I am building some built-in cabinets/shelves for my house and I’m having a hard time cleaning up the glue squeeze-out. This is my first attempt at finish carpentry/woodworking, my previous experience is all rough carpentry. I am making the shelving unit out of 3/4″ MDF with a #2 pine face frame. Yeah, I know…not exactly “fine woodworking” materials, but you have to start cheap when you aren’t sure if you know what you’re doing.
Having already searched this website, it seems that my first mistake was using yellow glue with pine and my second mistake was trying to wipe off the excess before it dried. In the places where I didn’t wipe it, the glue dried as a nice bead that could be easily scraped off the surface with a sharp plane or a chisel. The place where I am stuck is the thin veneer of glue in all the 90 deg. corners where the shelves are dadoed into the vertical end panels. I tried some sandpaper on a square piece of scrap, and a random orbit sander, but both seemed to remove all the surrounding wood without affecting the glue that much.
The shelf unit will be painted when I’m done, so if there is some way to make primer stick to the dry glue, that might be another answer. Any suggestions are much appreciated.
Replies
Use a damp rag along with a putty knife wiping and using the rag to clean the glue from the putty knife. You can also wrap the putty knife in the rag athis will help you get in the tight to clean the corners.
This works well for me, the putty knife should not be of the ridged type.
It should have some flex to it.
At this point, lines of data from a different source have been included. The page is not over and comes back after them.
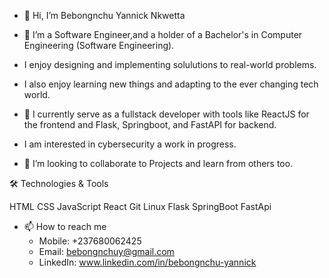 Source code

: - 👋 Hi, I’m Bebongnchu Yannick Nkwetta

- 👀 I’m a Software Engineer,and a holder of a Bachelor's in Computer Engineering (Software Engineering).
- I enjoy designing and implementing solulutions to real-world problems.
- I also enjoy learning new things and adapting to the ever changing tech world.
  
- 🌱 I currently serve as a fullstack developer with tools like ReactJS for the frontend and Flask, Springboot, and FastAPI for backend.
- I am interested in cybersecurity a work in progress.
- 💞️ I’m looking to collaborate to Projects and learn from others too.

🛠️ Technologies & Tools

HTML CSS JavaScript React Git Linux Flask SpringBoot FastApi

   
- 📫 How to reach me
  -  Mobile: +237680062425
  -  Email: bebongnchuy@gmail.com
  -  LinkedIn: www.linkedin.com/in/bebongnchu-yannick
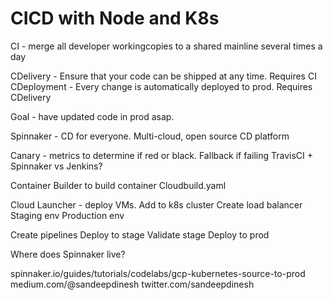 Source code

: # CICD with Node and K8s

CI - merge all developer workingcopies to a shared mainline several times a day

CDelivery - Ensure that your code can be shipped at any time. Requires CI
CDeployment - Every change is automatically deployed to prod. Requires CDelivery

Goal - have updated code in prod asap.

Spinnaker - CD for everyone. Multi-cloud, open source CD platform

Canary - metrics to determine if red or black. Fallback if failing
TravisCI + Spinnaker vs Jenkins?

Container Builder to build container 
Cloudbuild.yaml

Cloud Launcher - deploy VMs. Add to k8s cluster
Create load balancer
    Staging env
    Production env

Create pipelines
    Deploy to stage
    Validate stage
    Deploy to prod
    
Where does Spinnaker live?

spinnaker.io/guides/tutorials/codelabs/gcp-kubernetes-source-to-prod
medium.com/@sandeepdinesh
twitter.com/sandeepdinesh

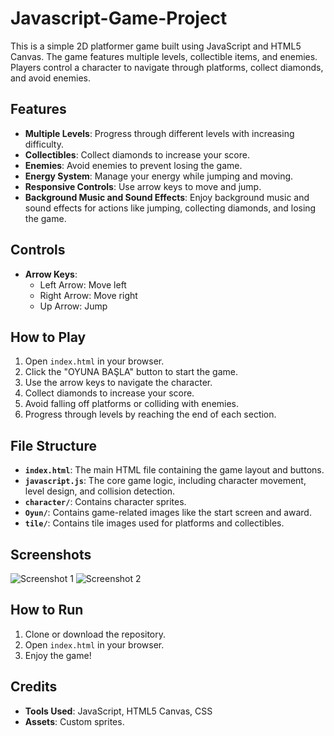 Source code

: # Javascript-Game-Project

This is a simple 2D platformer game built using JavaScript and HTML5 Canvas. The game features multiple levels, collectible items, and enemies. Players control a character to navigate through platforms, collect diamonds, and avoid enemies.

## Features

- **Multiple Levels**: Progress through different levels with increasing difficulty.
- **Collectibles**: Collect diamonds to increase your score.
- **Enemies**: Avoid enemies to prevent losing the game.
- **Energy System**: Manage your energy while jumping and moving.
- **Responsive Controls**: Use arrow keys to move and jump.
- **Background Music and Sound Effects**: Enjoy background music and sound effects for actions like jumping, collecting diamonds, and losing the game.

## Controls

- **Arrow Keys**:
  - Left Arrow: Move left
  - Right Arrow: Move right
  - Up Arrow: Jump

## How to Play

1. Open `index.html` in your browser.
2. Click the "OYUNA BAŞLA" button to start the game.
3. Use the arrow keys to navigate the character.
4. Collect diamonds to increase your score.
5. Avoid falling off platforms or colliding with enemies.
6. Progress through levels by reaching the end of each section.

## File Structure

- **`index.html`**: The main HTML file containing the game layout and buttons.
- **`javascript.js`**: The core game logic, including character movement, level design, and collision detection.
- **`character/`**: Contains character sprites.
- **`Oyun/`**: Contains game-related images like the start screen and award.
- **`tile/`**: Contains tile images used for platforms and collectibles.

## Screenshots

![Screenshot 1](https://i.hizliresim.com/quarqv9.PNG)
![Screenshot 2](https://i.hizliresim.com/c9rzi04.PNG)

## How to Run

1. Clone or download the repository.
2. Open `index.html` in your browser.
3. Enjoy the game!

## Credits

- **Tools Used**: JavaScript, HTML5 Canvas, CSS
- **Assets**: Custom sprites.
Also it must be kept clean.
Tony
No mistake using yellow glue on pine - should work fine.....
re the glue stain left, a wet rag won't work when the glue is dry.
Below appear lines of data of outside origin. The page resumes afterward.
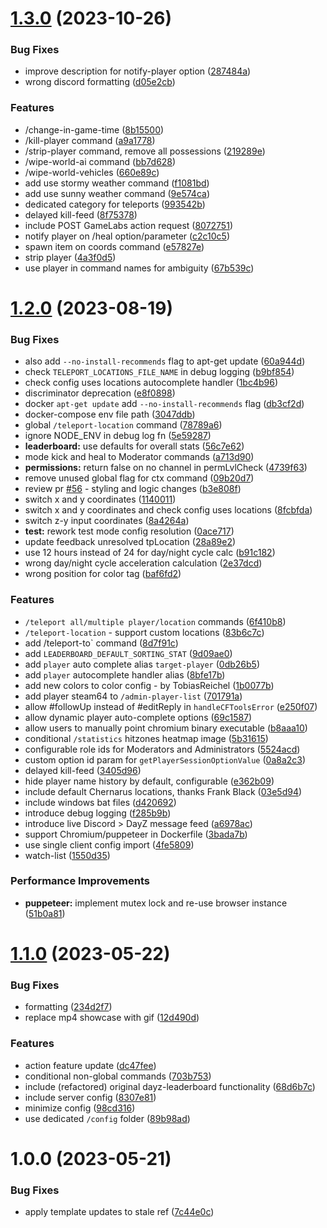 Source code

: # [1.3.0](https://github.com/Mirasaki/cftools-discord-bot/compare/v1.2.0...v1.3.0) (2023-10-26)


### Bug Fixes

* improve description for notify-player option ([287484a](https://github.com/Mirasaki/cftools-discord-bot/commit/287484aca283c19160499a56717df075ae72bc80))
* wrong discord formatting ([d05e2cb](https://github.com/Mirasaki/cftools-discord-bot/commit/d05e2cb2e5dcb4ff1e796b5c144cef6777e1c34a))


### Features

* /change-in-game-time ([8b15500](https://github.com/Mirasaki/cftools-discord-bot/commit/8b15500abc85806ad09860c8bcb0561f5bab8439))
* /kill-player command ([a9a1778](https://github.com/Mirasaki/cftools-discord-bot/commit/a9a1778cfb74d76002a5ce798abfd173cccfd74d))
* /strip-player command, remove all possessions ([219289e](https://github.com/Mirasaki/cftools-discord-bot/commit/219289ead96ae69112e6341dfde0a58d974de0e1))
* /wipe-world-ai command ([bb7d628](https://github.com/Mirasaki/cftools-discord-bot/commit/bb7d6287ac3f43aaccc999c22a0872cf90d3de7c))
* /wipe-world-vehicles ([660e89c](https://github.com/Mirasaki/cftools-discord-bot/commit/660e89c3513dc11ed5dd0a92aec4903785bac5f4))
* add use stormy weather command ([f1081bd](https://github.com/Mirasaki/cftools-discord-bot/commit/f1081bdb6899cf0271ce79a185383478e336083f))
* add use sunny weather command ([9e574ca](https://github.com/Mirasaki/cftools-discord-bot/commit/9e574ca3ff85fcb5b8c456451ba83476674a06ec))
* dedicated category for teleports ([993542b](https://github.com/Mirasaki/cftools-discord-bot/commit/993542b96abd1d64a06b5bbaab2ddbb51134c3c6))
* delayed kill-feed ([8f75378](https://github.com/Mirasaki/cftools-discord-bot/commit/8f75378e56a606925d76df611599d28091ab16b3))
* include POST GameLabs action request ([8072751](https://github.com/Mirasaki/cftools-discord-bot/commit/807275159676d30c14d958e9abce1159a3d12b2f))
* notify player on /heal option/parameter ([c2c10c5](https://github.com/Mirasaki/cftools-discord-bot/commit/c2c10c55c78459c342f985870de177bfbe71c1e2))
* spawn item on coords command ([e57827e](https://github.com/Mirasaki/cftools-discord-bot/commit/e57827e880cc7b8b9224adb0f80cf73507c176d6))
* strip player ([4a3f0d5](https://github.com/Mirasaki/cftools-discord-bot/commit/4a3f0d5c714233bc28db07776ecf93b64c93fa0d))
* use player in command names for ambiguity ([67b539c](https://github.com/Mirasaki/cftools-discord-bot/commit/67b539cb42dd8e00b2df75d4856fe03257879246))

# [1.2.0](https://github.com/Mirasaki/cftools-discord-bot/compare/v1.1.0...v1.2.0) (2023-08-19)


### Bug Fixes

* also add `--no-install-recommends` flag to apt-get update ([60a944d](https://github.com/Mirasaki/cftools-discord-bot/commit/60a944df7c6de4f6b2e5232155463e6983962045))
* check `TELEPORT_LOCATIONS_FILE_NAME` in debug logging ([b9bf854](https://github.com/Mirasaki/cftools-discord-bot/commit/b9bf854514b2c4acca483db04897053be7a65b8c))
* check config uses locations autocomplete handler ([1bc4b96](https://github.com/Mirasaki/cftools-discord-bot/commit/1bc4b9657345e98ed0263dde07661bfd0e38e2ab))
* discriminator deprecation ([e8f0898](https://github.com/Mirasaki/cftools-discord-bot/commit/e8f0898095f62568ed1e276da7eae714072a2e2e))
* docker `apt-get update` add `--no-install-recommends` flag ([db3cf2d](https://github.com/Mirasaki/cftools-discord-bot/commit/db3cf2da55a8bd30b7e2c3c2e20f9d2a61ae2b4c))
* docker-compose env file path ([3047ddb](https://github.com/Mirasaki/cftools-discord-bot/commit/3047ddbd23f23b6bd4cd05445adbc3e2402f8a05))
* global `/teleport-location` command ([78789a6](https://github.com/Mirasaki/cftools-discord-bot/commit/78789a60f1212baef7481db9c3bc8159450cb2f5))
* ignore NODE_ENV in debug log fn ([5e59287](https://github.com/Mirasaki/cftools-discord-bot/commit/5e59287418fa41f370eafbe6e17e83e5889739a4))
* **leaderboard:** use defaults for overall stats ([56c7e62](https://github.com/Mirasaki/cftools-discord-bot/commit/56c7e623456161b894fda7d97db605fcc1f2115b))
* mode kick and heal to Moderator commands ([a713d90](https://github.com/Mirasaki/cftools-discord-bot/commit/a713d908eb814875b364eab7a46653fa0a6ea450))
* **permissions:** return false on no channel in permLvlCheck ([4739f63](https://github.com/Mirasaki/cftools-discord-bot/commit/4739f63afd86da4fadae98694b3c5ef5a7dc5e80))
* remove unused global flag for ctx command ([09b20d7](https://github.com/Mirasaki/cftools-discord-bot/commit/09b20d7e1493378aa9f70804c14fddcfcc723128))
* review pr [#56](https://github.com/Mirasaki/cftools-discord-bot/issues/56) - styling and logic changes ([b3e808f](https://github.com/Mirasaki/cftools-discord-bot/commit/b3e808f00052aa3bf871da0f258836a012670d21))
* switch x and y coordinates ([1140011](https://github.com/Mirasaki/cftools-discord-bot/commit/1140011cc2b306c3a20bfdc232b2c2f4984cf098))
* switch x and y coordinates and check config uses locations ([8fcbfda](https://github.com/Mirasaki/cftools-discord-bot/commit/8fcbfdadf3a9559af36ecb82da25708f3854cf1b))
* switch z-y input coordinates ([8a4264a](https://github.com/Mirasaki/cftools-discord-bot/commit/8a4264adf5c5340f7d82d018fa674ba74e4653f9))
* **test:** rework test mode config resolution ([0ace717](https://github.com/Mirasaki/cftools-discord-bot/commit/0ace7170f71d7bc4eb1f0b6d5613afae9f3a3b2d))
* update feedback unresolved tpLocation ([28a89e2](https://github.com/Mirasaki/cftools-discord-bot/commit/28a89e21eb23a79b77ab0d97317ec4c184229ce1))
* use 12 hours instead of 24 for day/night cycle calc ([b91c182](https://github.com/Mirasaki/cftools-discord-bot/commit/b91c182355a7ce96ac38eecdc0afa5e8f0cd854d))
* wrong day/night cycle acceleration calculation ([2e37dcd](https://github.com/Mirasaki/cftools-discord-bot/commit/2e37dcda14810150dc172a2794fa005587a07c02))
* wrong position for color tag ([baf6fd2](https://github.com/Mirasaki/cftools-discord-bot/commit/baf6fd21c6c4e73de7d59a719ae4a178b16c935b))


### Features

* `/teleport all/multiple player/location` commands ([6f410b8](https://github.com/Mirasaki/cftools-discord-bot/commit/6f410b85f4be70d1e9eb5aa9392b75775b06aa98))
* `/teleport-location` - support custom locations ([83b6c7c](https://github.com/Mirasaki/cftools-discord-bot/commit/83b6c7cda7a54fe897e91aa6f2ad7b2e5bc7deb6))
* add /teleport-to` command ([8d7f91c](https://github.com/Mirasaki/cftools-discord-bot/commit/8d7f91c2d3726f83cc16449b5384d990a11e334c))
* add `LEADERBOARD_DEFAULT_SORTING_STAT` ([9d09ae0](https://github.com/Mirasaki/cftools-discord-bot/commit/9d09ae0570bf4540eb58265e77250da322c545f1))
* add `player` auto complete alias `target-player` ([0db26b5](https://github.com/Mirasaki/cftools-discord-bot/commit/0db26b548d75819358ebcd3d8e3d4e0e38379880))
* add `player` autocomplete handler alias ([8bfe17b](https://github.com/Mirasaki/cftools-discord-bot/commit/8bfe17bcac8c6b164ac22cc885eff3630549e20a))
* add new colors to color config - by TobiasReichel ([1b0077b](https://github.com/Mirasaki/cftools-discord-bot/commit/1b0077b85ef9ddf15ec168c552f038f7fa9d1b26))
* add player steam64 to `/admin-player-list` ([701791a](https://github.com/Mirasaki/cftools-discord-bot/commit/701791abafa9be18a79507964d8f107872c3eea9))
* allow #followUp instead of #editReply in `handleCFToolsError` ([e250f07](https://github.com/Mirasaki/cftools-discord-bot/commit/e250f077b8e552c1793d64579c318a9ddbf2a3e1))
* allow dynamic player auto-complete options ([69c1587](https://github.com/Mirasaki/cftools-discord-bot/commit/69c1587f4cfee0e0d9e089963a39efa07a705409))
* allow users to manually point chromium binary executable ([b8aaa10](https://github.com/Mirasaki/cftools-discord-bot/commit/b8aaa10ea7ac28873a98b43cdb50e2e94508579f))
* conditional `/statistics` hitzones heatmap image ([5b31615](https://github.com/Mirasaki/cftools-discord-bot/commit/5b31615ce1f4bca8e388c2c9bb2f3540f5f5d2d6))
* configurable role ids for Moderators and Administrators ([5524acd](https://github.com/Mirasaki/cftools-discord-bot/commit/5524acdd0ec26c4148ead0d24afabd12887fda69))
* custom option id param for `getPlayerSessionOptionValue` ([0a8a2c3](https://github.com/Mirasaki/cftools-discord-bot/commit/0a8a2c34642fca8b218f3498e215d2ebb8a4909b))
* delayed kill-feed ([3405d96](https://github.com/Mirasaki/cftools-discord-bot/commit/3405d9689469d3206308a071f268610619ef1ab4))
* hide player name history by default, configurable ([e362b09](https://github.com/Mirasaki/cftools-discord-bot/commit/e362b093a7dbabd3e936cffa60a3c7b5152beafb))
* include default Chernarus locations, thanks Frank Black ([03e5d94](https://github.com/Mirasaki/cftools-discord-bot/commit/03e5d94d4e36ec65cd34e8e68885159f3b09a1a2))
* include windows bat files ([d420692](https://github.com/Mirasaki/cftools-discord-bot/commit/d42069281fcb0395576526114183418b873ca5e1))
* introduce debug logging ([f285b9b](https://github.com/Mirasaki/cftools-discord-bot/commit/f285b9b211508e9fc867084acc98f9aa0a2edd4f))
* introduce live Discord > DayZ message feed ([a6978ac](https://github.com/Mirasaki/cftools-discord-bot/commit/a6978ac066c3a44ce5f22bc4b4529cbd660a4438))
* support Chromium/puppeteer in Dockerfile ([3bada7b](https://github.com/Mirasaki/cftools-discord-bot/commit/3bada7b3639a4b06aa64d8e6a336318d27e455e5))
* use single client config import ([4fe5809](https://github.com/Mirasaki/cftools-discord-bot/commit/4fe5809c98f39c3052a4c0f1b1f13dc362522d44))
* watch-list ([1550d35](https://github.com/Mirasaki/cftools-discord-bot/commit/1550d3545cba5beb14a09f42659133b2509e7948))


### Performance Improvements

* **puppeteer:** implement mutex lock and re-use browser instance ([51b0a81](https://github.com/Mirasaki/cftools-discord-bot/commit/51b0a819694cb155d2351a238b8d9cb42cbfca77))

# [1.1.0](https://github.com/Mirasaki/cftools-discord-bot/compare/v1.0.0...v1.1.0) (2023-05-22)


### Bug Fixes

* formatting ([234d2f7](https://github.com/Mirasaki/cftools-discord-bot/commit/234d2f7d44f4759fe81d985e589f838ed1f15b51))
* replace mp4 showcase with gif ([12d490d](https://github.com/Mirasaki/cftools-discord-bot/commit/12d490d85fe397f40abbb4344f915dbfca1cea68))


### Features

* action feature update ([dc47fee](https://github.com/Mirasaki/cftools-discord-bot/commit/dc47fee4d68a7c09b591d8a9e1dfa811a6f7a64e))
* conditional non-global commands ([703b753](https://github.com/Mirasaki/cftools-discord-bot/commit/703b753ac45b590e44cff5ecaf3a0394e4458e06))
* include (refactored) original dayz-leaderboard functionality ([68d6b7c](https://github.com/Mirasaki/cftools-discord-bot/commit/68d6b7ce5988fe23c77e65fdf2cd9e206d4d985c))
* include server config ([8307e81](https://github.com/Mirasaki/cftools-discord-bot/commit/8307e816929df187a1e10727d585a8638dcd3cde))
* minimize config ([98cd316](https://github.com/Mirasaki/cftools-discord-bot/commit/98cd316d67757589ce27ab0aa39499ea7dd83d4e))
* use dedicated `/config` folder ([89b98ad](https://github.com/Mirasaki/cftools-discord-bot/commit/89b98ada79c8f1db23538b631c7c03b84dc74331))

# 1.0.0 (2023-05-21)


### Bug Fixes

* apply template updates to stale ref ([7c44e0c](https://github.com/Mirasaki/cftools-discord-bot/commit/7c44e0c2084fcd48248bf617db6cccaf45b47c01))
When wet, I use a 6" rule to scrape any large stains back, flex it so that the body of the blade is parallel to the grain and the surface, and slowly push the glue back to the joint, lift the rule off with surplus glue on it, wipe clean and repeat numerous times.
Now, as your glue's dried, the only option that I can suggest is that you hold a (bluntish, not dead blunt, nor sharp) chisel bevel up on the surface of the shelf and push it slowly towards the glue line. As it's bluntish ( a highly technical term), it should act as a scraper and remove the residue without cutting into the surface. Go easy on the pressure, you need light fingertip pressure only.
Cheers,
eddie
If the glue in the corners is not going the affect the sliding of drawers or something like that, the paint will hide it. There is no problem with oil based paints or primers adhering to glue residue.
The way I remove squeeze out from 90 degree corners is with a plastic drinking straw that I get at McDonald's. Push the end of the straw into the corner tightly and push it along the corner. The end of the straw will conform to the 90 degree corner and the glue will be forced up into the straw. Either blow it out every so often or just cut off about an inch or so of the straw to get a fresh end. Let the glue set for 10-15 minutes before you begin. If the item is to be painted, I then use a wet toothbrush to scrub the corner and a paper towel to dry it.
Use less glue
Who Ever Has The Biggest Pile Of Tools When You Die Wins
Right on! the way we teach this is to have beginners use very little glue, and then go ahead and join. Then immediately take the joint apart and see how much coverage you actually got. You get the picture very soon and begin to gauge the ideal amount very quickly. Too much glue is a huge waste of time and though this project is painted, one would have a real problem if the piece were clear finished.
using blue painters tape on the glue squeeze out areas helps prevent glue stains.
but like the others said, use less glue. But the painters tape helps when boo-boos happen
There is an excellent article in the latest FWW by Jeff Jewitt describing a number of methods of prevent, minimizing and cleaning up glue squeeze out. It includes my favorite of a toothbrush and distilled water.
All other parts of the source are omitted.